In Joel Spolsky's Guerilla Guide to Interviewing, he says he likes to ask candidates to: "design a house". The "design a house" question was imported from Microsoft and using it the way Spolsky does is a terrible way to interview.

He states, "I will not hire someone who leaps into the design without asking more about who it's for. Often I am so annoyed that I will give them a hard time by interrupting them in the middle and saying, 'actually, you forgot to ask this, but this is a house for a family of 48-foot tall blind giraffes.'...

Unless you are an architect, the only house you will ever design will be one for yourself. So what's wrong with assuming during an interview that the question referred to a house for yourself?
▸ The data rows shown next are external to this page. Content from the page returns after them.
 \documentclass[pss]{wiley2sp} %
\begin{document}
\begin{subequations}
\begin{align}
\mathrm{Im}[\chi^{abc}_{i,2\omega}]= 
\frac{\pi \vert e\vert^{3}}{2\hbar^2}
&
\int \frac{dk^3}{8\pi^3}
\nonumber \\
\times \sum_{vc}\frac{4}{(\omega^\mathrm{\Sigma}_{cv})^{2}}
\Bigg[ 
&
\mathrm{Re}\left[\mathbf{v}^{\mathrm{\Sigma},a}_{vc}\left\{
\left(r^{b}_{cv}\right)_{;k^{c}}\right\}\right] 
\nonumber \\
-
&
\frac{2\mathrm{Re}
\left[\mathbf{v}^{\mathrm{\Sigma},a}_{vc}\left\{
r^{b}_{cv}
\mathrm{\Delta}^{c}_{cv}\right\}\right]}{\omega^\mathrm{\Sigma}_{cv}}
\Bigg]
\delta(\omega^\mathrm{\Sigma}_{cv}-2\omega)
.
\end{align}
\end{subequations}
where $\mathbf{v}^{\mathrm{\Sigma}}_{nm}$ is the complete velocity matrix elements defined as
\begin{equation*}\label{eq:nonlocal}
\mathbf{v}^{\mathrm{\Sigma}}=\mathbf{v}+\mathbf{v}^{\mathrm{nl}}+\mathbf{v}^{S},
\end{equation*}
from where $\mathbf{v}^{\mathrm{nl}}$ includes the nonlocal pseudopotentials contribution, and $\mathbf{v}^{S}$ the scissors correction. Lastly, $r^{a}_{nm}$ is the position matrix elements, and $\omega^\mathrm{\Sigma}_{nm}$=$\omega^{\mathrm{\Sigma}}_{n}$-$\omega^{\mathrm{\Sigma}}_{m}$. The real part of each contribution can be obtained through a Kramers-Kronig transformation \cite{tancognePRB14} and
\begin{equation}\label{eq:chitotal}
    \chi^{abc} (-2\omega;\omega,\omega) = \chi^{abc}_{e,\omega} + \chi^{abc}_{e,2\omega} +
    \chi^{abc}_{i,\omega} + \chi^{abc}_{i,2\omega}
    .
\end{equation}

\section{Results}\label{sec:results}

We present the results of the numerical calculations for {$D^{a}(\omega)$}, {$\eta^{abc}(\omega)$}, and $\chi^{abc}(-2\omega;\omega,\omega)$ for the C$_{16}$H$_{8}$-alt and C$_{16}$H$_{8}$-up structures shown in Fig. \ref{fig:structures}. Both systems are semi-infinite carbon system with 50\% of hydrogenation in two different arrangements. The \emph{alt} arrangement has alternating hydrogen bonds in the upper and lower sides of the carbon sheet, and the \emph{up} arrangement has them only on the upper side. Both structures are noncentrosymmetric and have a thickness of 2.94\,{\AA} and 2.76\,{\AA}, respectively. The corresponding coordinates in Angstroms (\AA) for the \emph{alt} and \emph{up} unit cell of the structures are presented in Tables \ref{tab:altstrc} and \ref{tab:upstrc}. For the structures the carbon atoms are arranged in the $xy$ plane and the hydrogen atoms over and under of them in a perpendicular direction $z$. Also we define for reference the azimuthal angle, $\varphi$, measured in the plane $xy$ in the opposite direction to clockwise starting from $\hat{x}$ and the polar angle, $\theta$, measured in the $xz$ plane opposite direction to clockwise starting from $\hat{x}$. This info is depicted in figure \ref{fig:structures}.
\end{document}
If you ask me how I pick out a pair of shoes, I will assume you are talking about how I pick out shoes for myself to wear, not that you are asking how I would behave if I were a fashion consultant to someone else.

Imagine this:

Interviewer: Joe and Tom have $21 total. Joe has $20 more than Tom. How much does Tom have?

Candidate: 50 cents.

Interviewer: No, it's 60 cents. This takes place in a country where there are 120 cents in a dollar. You should have asked me to clarify that.

Candidate:$#@%*&!!.

If you are actually trying to hire the best people, using this question the way Spolsky describes won't tell you much of anything.